Despite the terrible plot, the actors all give decent performances. Teller seems to have this ability to somehow play the every man quite well, what he doesn’t do sadly is handle any of the technical jargan he has to spew. The one whom stood out the most was Reggie E. Cathy, as Frank Storm. While he’s not given a lot to do, he comes off well. If anything, this film should show just how good of an actor Cathy is and hopefully he gets some better roles.
I agree, the cast is solid. I could have used less military people because their as interesting to watch as a piece of jam covered bread in the sun. It would have been nice to have more scenes with Ben and Reed, or Sue and Johnny early on to see the cast explore those relationships. Also Toby Kebbell is a great actor and it does suck that they gave him practically nothing to do with his character.

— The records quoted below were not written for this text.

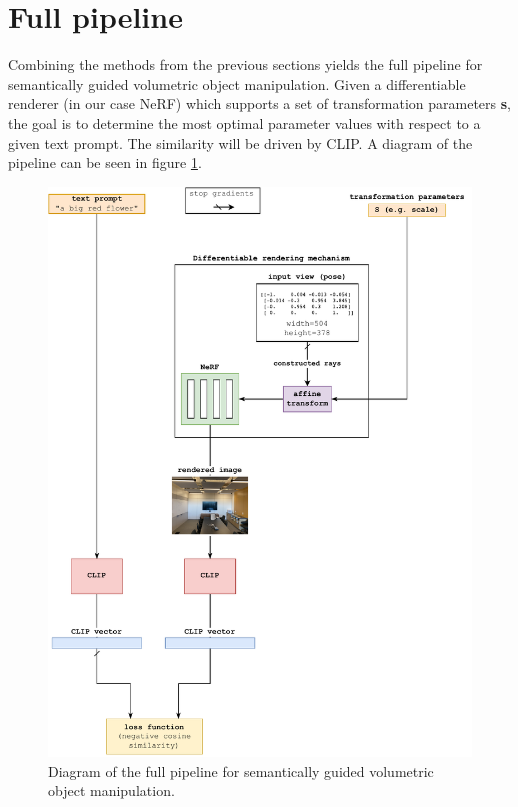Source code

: \section{Full pipeline}
Combining the methods from the previous sections yields the full pipeline for semantically guided volumetric object manipulation. Given a differentiable renderer (in our case NeRF) which supports a set of transformation parameters \textbf{s}, the goal is to determine the most optimal parameter values with respect to a given text prompt. The similarity will be driven by CLIP. A diagram of the pipeline can be seen in figure \ref{fig:full-pipeline}.
\begin{figure}[H]
    \centering
    \includegraphics[width=1.0\textwidth]{figures/full-pipeline.pdf}
    \caption{Diagram of the full pipeline for semantically guided volumetric object manipulation.}
    \label{fig:full-pipeline}
\end{figure}
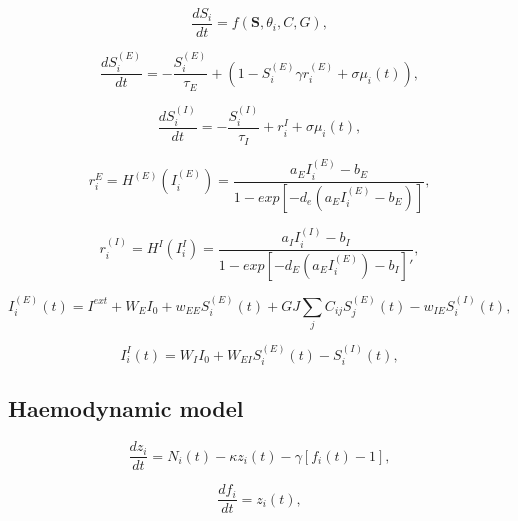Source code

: \documentclass[sn-mathphys-num]{sn-jnl}%
\theoremstyle{thmstyleone}%
\theoremstyle{thmstyletwo}%
\theoremstyle{thmstylethree}%
\begin{document}
\begin{equation}\label{eq:temporal_activity}
	\frac{dS_i}{dt} = f(\boldsymbol{S}, \theta_i, C, G), 
\end{equation}


\begin{equation}\label{eq:synaptic_gating_E}
	\frac{dS_i^{(E)}}{dt} = - \frac{S_i^{(E)}}{\tau_E} + (1-S_i^{(E)} \gamma r_i^(E) + \sigma \mu_i(t)),
\end{equation}

\begin{equation}\label{eq:synaptic_gating_I}
	\frac{dS_i^{(I)}}{dt} = - \frac{S_i^{(I)}}{\tau_I} + r_i^{I} + \sigma \mu_i(t),
\end{equation}

\begin{equation}\label{eq:firing_rate_E}
	r_i^{E} = H^{(E)} (I_i^{(E)}) = \frac{a_E I_i^{(E)} - b_E}{1 - exp[-d_e (a_E I_i^{(E)} - b_E)]},
\end{equation}

\begin{equation}\label{eq:firing_rate_I}
	r_i^{(I)} = H^{I} (I_i^{I}) = \frac{a_I I_i^{(I)} - b_I}{1 - exp[-d_E (a_E I_i^{(E)}) - b_I]'},
\end{equation}

\begin{equation}\label{eq:input_current_E}
	I_i^{(E)}(t) = I^{ext} + W_E I_0 + w_{EE} S_i^{(E)} (t) + G J \sum_j C_{ij} S_j^{(E)}(t) - w_{IE} S_i^{(I)} (t), 
\end{equation}

\begin{equation}\label{eq:input_current_I}
	I_i^{I} (t) = W_I I_0 +
	W_{EI} S_i^{(E)} (t) - 
	S_i^{(I)} (t),
\end{equation}


\subsection{Haemodynamic model} \label{sec:haemodynamic_model}


\begin{equation}\label{eq:vasodilatory_signal}
	\frac{dz_i}{dt} = N_i (t) - 
	\kappa z_i(t) - 
	\gamma [f_i(t) - 1], 
\end{equation}


\begin{equation}\label{eq:blood_inflow}
	\frac{df_i}{dt} = z_i(t),
\end{equation}
\end{document}
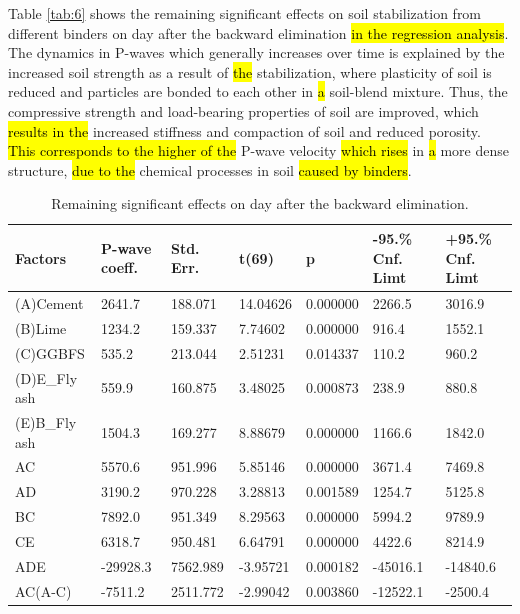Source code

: \documentclass[materials,article,submit,pdftex,moreauthors]{Definitions/mdpi}
\begin{document}
Table \ref{tab:6} shows the remaining significant effects on soil stabilization from different binders on day  after the backward elimination \hl{in the regression analysis}. The dynamics in P-waves which generally increases over time is explained by the increased soil strength as a result\hl{ }of \hl{the} stabilization, where plasticity of soil is reduced and particles are bonded to each other in \hl{a} soil-blend mixture. Thus, the compressive strength and load-bearing properties of soil are improved, which \hl{results in the} increased stiffness and compaction of\hl{ }soil and reduced porosity. \hl{This corresponds to the higher of the} P-wave velocity \hl{which rises} in \hl{a} more dense structure, \hl{due to the} chemical processes\hl{ }in soil\hl{ caused by binders}. 

\begin{table}[H]
\begin{threeparttable}
\caption{Remaining significant effects on day  after the backward elimination.}
\footnotesize
    \centering
    \begin{tabular}{|l|l|l|l|l|l|l|}
    \hline
        Factors & P-wave coeff. & Std. Err. & t(69) & p & -95.\% Cnf. Limt & +95.\% Cnf. Limt \\ \hline
        (A)Cement & 2641.7 & 188.071 & 14.04626 & 0.000000 & 2266.5 & 3016.9 \\ \hline
        (B)Lime & 1234.2 & 159.337 & 7.74602 & 0.000000 & 916.4 & 1552.1 \\ \hline
        (C)GGBFS & 535.2 & 213.044 & 2.51231 & 0.014337 & 110.2 & 960.2 \\ \hline
        (D)E\_Fly ash & 559.9 & 160.875 & 3.48025 & 0.000873 & 238.9 & 880.8 \\ \hline
        (E)B\_Fly ash & 1504.3 & 169.277 & 8.88679 & 0.000000 & 1166.6 & 1842.0 \\ \hline
        AC & 5570.6 & 951.996 & 5.85146 & 0.000000 & 3671.4 & 7469.8 \\ \hline
        AD & 3190.2 & 970.228 & 3.28813 & 0.001589 & 1254.7 & 5125.8 \\ \hline
        BC & 7892.0 & 951.349 & 8.29563 & 0.000000 & 5994.2 & 9789.9 \\ \hline
        CE & 6318.7 & 950.481 & 6.64791 & 0.000000 & 4422.6 & 8214.9 \\ \hline
        ADE & -29928.3 & 7562.989 & -3.95721 & 0.000182 & -45016.1 & -14840.6 \\ \hline
        AC(A-C) & -7511.2 & 2511.772 & -2.99042 & 0.003860 & -12522.1 & -2500.4 \\ \hline

\end{tabular}
\end{threeparttable}
\end{table}
\end{document}

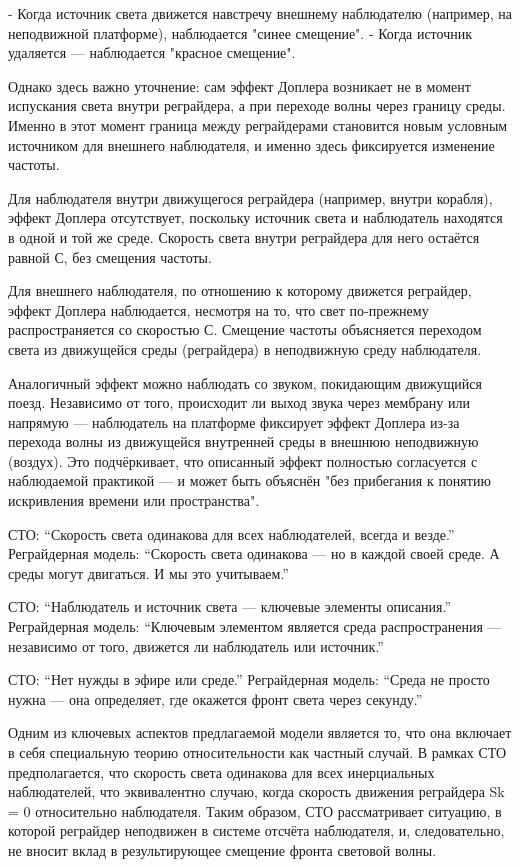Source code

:\documentclass[12pt]{article}
\begin{document}
- Когда источник света движется навстречу внешнему наблюдателю (например, на неподвижной платформе), наблюдается "синее смещение".
- Когда источник удаляется — наблюдается "красное смещение".

Однако здесь важно уточнение: сам эффект Доплера возникает не в момент испускания света внутри реграйдера, а при переходе волны через границу среды. Именно в этот момент граница между реграйдерами становится новым условным источником для внешнего наблюдателя, и именно здесь фиксируется изменение частоты.

Для наблюдателя внутри движущегося реграйдера (например, внутри корабля), эффект Доплера отсутствует, поскольку источник света и наблюдатель находятся в одной и той же среде. Скорость света внутри реграйдера для него остаётся равной С, без смещения частоты.

Для внешнего наблюдателя, по отношению к которому движется реграйдер, эффект Доплера наблюдается, несмотря на то, что свет по-прежнему распространяется со скоростью С. Смещение частоты объясняется переходом света из движущейся среды (реграйдера) в неподвижную среду наблюдателя.

Аналогичный эффект можно наблюдать со звуком, покидающим движущийся поезд. Независимо от того, происходит ли выход звука через мембрану или напрямую — наблюдатель на платформе фиксирует эффект Доплера из-за перехода волны из движущейся внутренней среды в внешнюю неподвижную (воздух). Это подчёркивает, что описанный эффект полностью согласуется с наблюдаемой практикой — и может быть объяснён "без прибегания к понятию искривления времени или пространства".

СТО: “Скорость света одинакова для всех наблюдателей, всегда и везде.”
Реграйдерная модель: “Скорость света одинакова — но в каждой своей среде. А среды могут двигаться. И мы это учитываем.”

СТО: “Наблюдатель и источник света — ключевые элементы описания.”
Реграйдерная модель: “Ключевым элементом является среда распространения — независимо от того, движется ли наблюдатель или источник.”

СТО: “Нет нужды в эфире или среде.”
Реграйдерная модель: “Среда не просто нужна — она определяет, где окажется фронт света через секунду.”

Одним из ключевых аспектов предлагаемой модели является то, что она включает в себя специальную теорию относительности как частный случай. В рамках СТО предполагается, что скорость света одинакова для всех инерциальных наблюдателей, что эквивалентно случаю, когда скорость движения реграйдера Sk = 0 относительно наблюдателя. Таким образом, СТО рассматривает ситуацию, в которой реграйдер неподвижен в системе отсчёта наблюдателя, и, следовательно, не вносит вклад в результирующее смещение фронта световой волны.
\end{document}
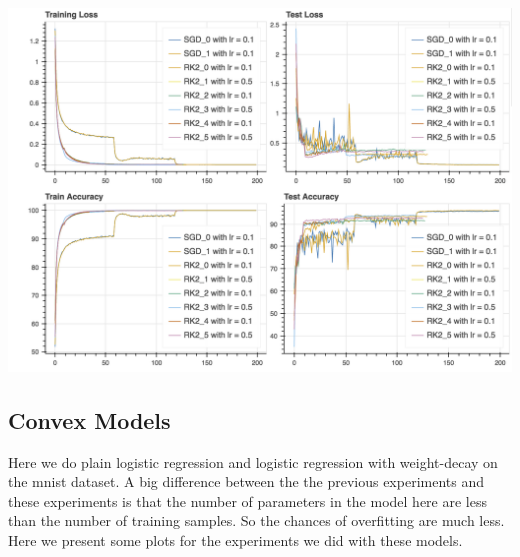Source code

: \\
\includegraphics[scale=0.4]{plots/wideresnet.png}

\subsection{Convex Models}

Here we do plain logistic regression and logistic regression with weight-decay on the mnist dataset. A big difference between the the previous experiments and these experiments is that the number of parameters in the model here are less than the number of training samples. So the chances of overfitting are much less. Here we present some plots for the experiments we did with these models.

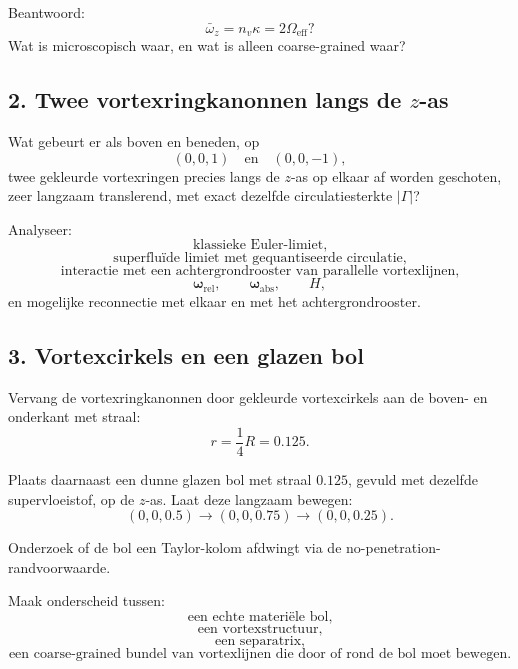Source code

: \documentclass[11pt]{article}
\begin{document}
        Beantwoord:
        \[
            \bar{\omega}_z
            =
            n_v\kappa
            =
            2\Omega_{\mathrm{eff}}?
        \]
        Wat is microscopisch waar, en wat is alleen coarse-grained waar?
    
    \subsection{2. Twee vortexringkanonnen langs de \(z\)-as}
        
        Wat gebeurt er als boven en beneden, op
        \[
            (0,0,1)
            \quad\text{en}\quad
            (0,0,-1),
        \]
        twee gekleurde vortexringen precies langs de \(z\)-as op elkaar af worden geschoten, zeer langzaam translerend, met exact dezelfde circulatiesterkte \(|\Gamma|\)?
        
        Analyseer:
        \[
            \text{klassieke Euler-limiet,}
        \]
        \[
            \text{superfluïde limiet met gequantiseerde circulatie,}
        \]
        \[
            \text{interactie met een achtergrondrooster van parallelle vortexlijnen,}
        \]
        \[
            \boldsymbol{\omega}_{\mathrm{rel}},
            \qquad
            \boldsymbol{\omega}_{\mathrm{abs}},
            \qquad
            H,
        \]
        en mogelijke reconnectie met elkaar en met het achtergrondrooster.
    
    \subsection{3. Vortexcirkels en een glazen bol}
        
        Vervang de vortexringkanonnen door gekleurde vortexcirkels aan de boven- en onderkant met straal:
        \[
            r=\frac{1}{4}R=0.125.
        \]
        
        Plaats daarnaast een dunne glazen bol met straal \(0.125\), gevuld met dezelfde supervloeistof, op de \(z\)-as. Laat deze langzaam bewegen:
        \[
            (0,0,0.5)
            \rightarrow
            (0,0,0.75)
            \rightarrow
            (0,0,0.25).
        \]
        
        Onderzoek of de bol een Taylor-kolom afdwingt via de no-penetration-randvoorwaarde.
        
        Maak onderscheid tussen:
        \[
            \text{een echte materiële bol,}
        \]
        \[
            \text{een vortexstructuur,}
        \]
        \[
            \text{een separatrix,}
        \]
        \[
            \text{een coarse-grained bundel van vortexlijnen die door of rond de bol moet bewegen.}
        \]
        
\end{document}
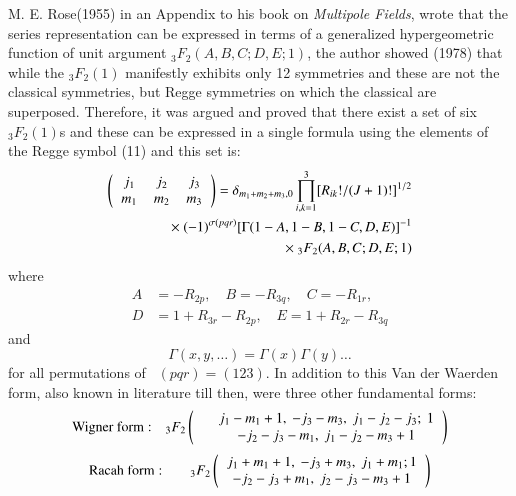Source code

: M. E. Rose(1955) in an Appendix to his book on \textit{Multipole Fields}, wrote that the series representation can be expressed in terms of a generalized hypergeometric function of unit argument ${}_3F_2(A, B, C; D, E; 1)$,  the author showed (1978) that while the $_3F_2(1)$ manifestly exhibits only 12 symmetries and these are not the classical symmetries, but Regge symmetries on which the classical are superposed. Therefore, it was argued and proved that there exist a set of six $_3F_2(1)$s and these can be expressed in a single formula using the elements of the Regge symbol (11) and this set is:
\begin{equation}
\begin{split}
\left(
\begin{tabular}{ccc}
$j_1$&  $j_2$& $j_3$ \\ $m_1$& $m_2$& $m_3$ \\ 
\end{tabular}
\right) 
=  \delta_{m_1+m_2+m_3,0} \prod_{i,k=1}^3 [R_{ik}!/(J+1)!]^{1/2}\\
\times \ (-1)^{\sigma(pqr)} [\Gamma(1-A, 1-B, 1-C, D, E)]^{-1}\\
\times \ {}_3F_2(A, B, C; D, E; 1)\hfill \label{chap7-eq13}
\end{split}
\end{equation}
where
\begin{equation}
\begin{split}
A & =-R_{2p},\quad B=-R_{3q},\quad C=-R_{1r},\\
D & =1+R_{3r}-R_{2p},\quad E=1+R_{2r}-R_{3q} \label{chap7-eq14}
\end{split}
\end{equation}
and 
\begin{equation}
\Gamma(x,y,\ldots)=\Gamma(x)\Gamma(y)\ldots \label{chap7-eq15}
\end{equation}
for all permutations of \ $(pqr)=(123)$. In addition to this Van der Waerden form, also known in literature till then, were three other fundamental forms:
\begin{equation}
{\rm Wigner\ form:}\quad {}_3F_2
\left(
\begin{tabular}{lc}
&$j_1-m_1+1,\ -j_3-m_3,\ j_1-j_2-j_3;\ 1$\\
&$-j_2-j_3-m_1,\ j_1-j_2-m_3+1$\\ 
\end{tabular} 
\right) \label{chap7-eq16}
\end{equation}
\smallskip
\begin{equation}
{\rm Racah\ form:}\qquad {}_3F_2
\left(
\begin{tabular}{c}
$j_1+m_1+1,\ -j_3+m_3,\ j_1+m_1; 1$\\
$-j_2-j_3+m_1,\ j_2-j_3-m_3+1$\\ 
\end{tabular} 
\right) \label{chap7-eq17}
\end{equation}
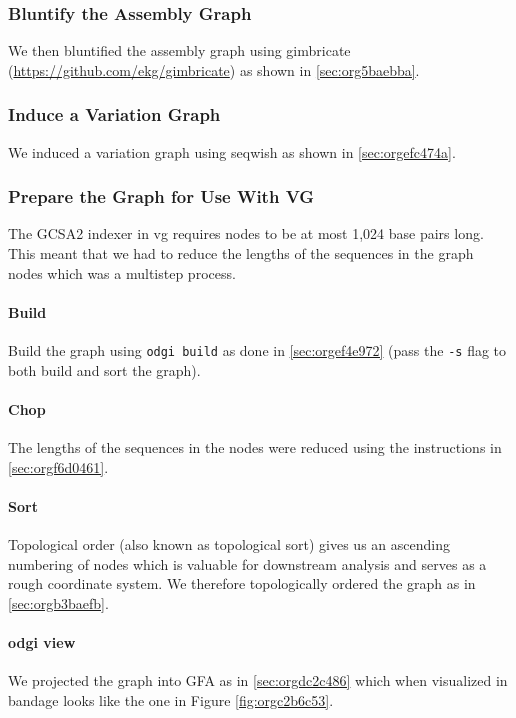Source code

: \documentclass[10pt, a4paper]{article}
\begin{document}
\subsubsection{Bluntify the Assembly Graph}
\label{sec:org7b71dd2}
We then bluntified the assembly graph 
using gimbricate (\url{https://github.com/ekg/gimbricate}) as shown in
\ref{sec:org5baebba}.

\subsubsection{Induce a Variation Graph}
\label{sec:orga88cc88}
We induced a variation graph using seqwish as shown in \ref{sec:orgefc474a}.

\subsubsection{Prepare the Graph for Use With VG}
\label{sec:orgff39724}
The GCSA2  indexer in vg requires nodes to be at
most 1,024 base pairs long.
This meant that we had to reduce the lengths of the sequences in the graph nodes
which was a multistep process.

\paragraph{Build}
\label{sec:orgf7e72c9}
Build the graph using \texttt{odgi build} as done in \ref{sec:orgef4e972}
(pass the \texttt{-s} flag to both build and sort the graph).

\paragraph{Chop}
\label{sec:orgaa44164}
The lengths of the sequences in the nodes were reduced using the instructions in
\ref{sec:orgf6d0461}.

\paragraph{Sort}
\label{sec:org1b4e9dd}
Topological order (also known as topological sort) gives us an ascending numbering of nodes which is 
valuable for downstream analysis and serves as a rough coordinate system.
We therefore topologically ordered the graph as in \ref{sec:orgb3baefb}.

\paragraph{odgi view}
\label{sec:org1c056a2}
We projected the graph into GFA as in \ref{sec:orgdc2c486} which when visualized in
bandage looks like the one in Figure \ref{fig:orgc2b6c53}.
\end{document}
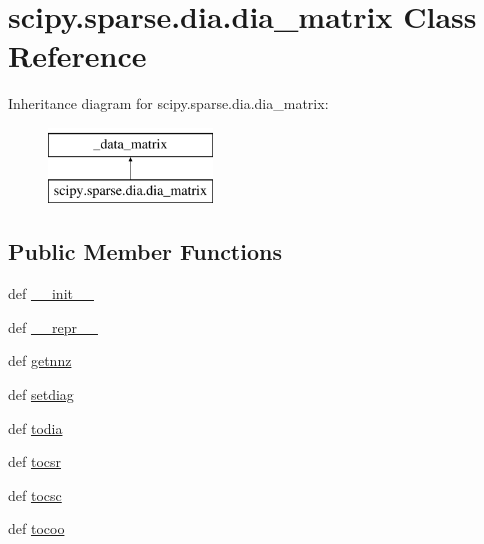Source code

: \hypertarget{classscipy_1_1sparse_1_1dia_1_1dia__matrix}{}\section{scipy.\+sparse.\+dia.\+dia\+\_\+matrix Class Reference}
\label{classscipy_1_1sparse_1_1dia_1_1dia__matrix}
Inheritance diagram for scipy.\+sparse.\+dia.\+dia\+\_\+matrix\+:\begin{figure}[H]
\begin{center}
\leavevmode
\includegraphics[height=2.000000cm]{classscipy_1_1sparse_1_1dia_1_1dia__matrix}
\end{center}
\end{figure}
\subsection*{Public Member Functions}
\begin{DoxyCompactItemize}
\item 
def \hyperlink{classscipy_1_1sparse_1_1dia_1_1dia__matrix_a2fe326fc8bd85401679265eb23e75c6a}{\+\_\+\+\_\+init\+\_\+\+\_\+}
\item 
def \hyperlink{classscipy_1_1sparse_1_1dia_1_1dia__matrix_a2ad65edbb8045cc7badcb4fba2d1d62d}{\+\_\+\+\_\+repr\+\_\+\+\_\+}
\item 
def \hyperlink{classscipy_1_1sparse_1_1dia_1_1dia__matrix_ac9cba8a915448a44a34e5b799063fae2}{getnnz}
\item 
def \hyperlink{classscipy_1_1sparse_1_1dia_1_1dia__matrix_abeb06bcaf4e6c46ca052c8fde5e37eba}{setdiag}
\item 
def \hyperlink{classscipy_1_1sparse_1_1dia_1_1dia__matrix_af98283eb18ef2a2ec07f10ca6aa03a93}{todia}
\item 
def \hyperlink{classscipy_1_1sparse_1_1dia_1_1dia__matrix_a60335b71c7529b208bac8dd8f4ff710c}{tocsr}
\item 
def \hyperlink{classscipy_1_1sparse_1_1dia_1_1dia__matrix_acabc88080deb49bfdf3d62bfb06ff51d}{tocsc}
\item 
def \hyperlink{classscipy_1_1sparse_1_1dia_1_1dia__matrix_a02f72da9d7fa9466b89316a6ce8ea63c}{tocoo}
\end{DoxyCompactItemize}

Him and Reed should have been like Light and L from Death Note, brilliant minds on opposite ends of morality. But we can’t have nice things.
While I didn’t see a early version of this film, the FF is clearly a case of a production getting out of hand. The first half of the film is fine but not anything new, but theres a clear point were you can see were the studio pulled the plug on director Josh Trank. From there the movie features large plot holes, lame CGI and just an overall flat presentation. Additionally, this film looks less like a Marvel Comics film and more like a love letter to the Nolan Batman films. From the shots to even the colour grading this film looks like it wants to be something it’s not allowed to be.
Getting into the production woes is something that a behind the scenes documentary crew should have done. The first half was well directed and produced, then as I said before, the second half destroys all of that. The CGI looks terrible and the scripting makes no sense for the characters that were set up. I wouldn’t be surprised that Fox just sells back the characters to Marvel since they clearly have no idea what to do with theses characters.
This one is a mess. From terrible storytelling to seemingly rushed CGI, nearly everything in this film feels snake bitten. While this might be the nail in the coffin for the Fox produced Fantastic Four films, it could also be a black mark for it’s director. As much as I hate this movie, there’s a story that should be looked into one day for a documentary or book. Until then, this is the last thing you need to spend your money on. PASS
It would be nice if when it comes out you watch half of the movie and then move on, because that is what is good about this movie. Whatever the film may have went through in production what we have left is a mess, and because it’s a mess we can expect to get another reboot in the not to distant future. All the hard work put in by the actors, crew, and director have been squandered by Fox. I didn’t leave the film angry at it, I left disappointed that I didn’t see what the movie was supposed to be. PASS
Fantastic Four was produced by 20th Century Films, Constantin Film, Marv Films, Robert Kulzar Productions and Marvel Entertainment. The film is distributed by 20th Century Fox.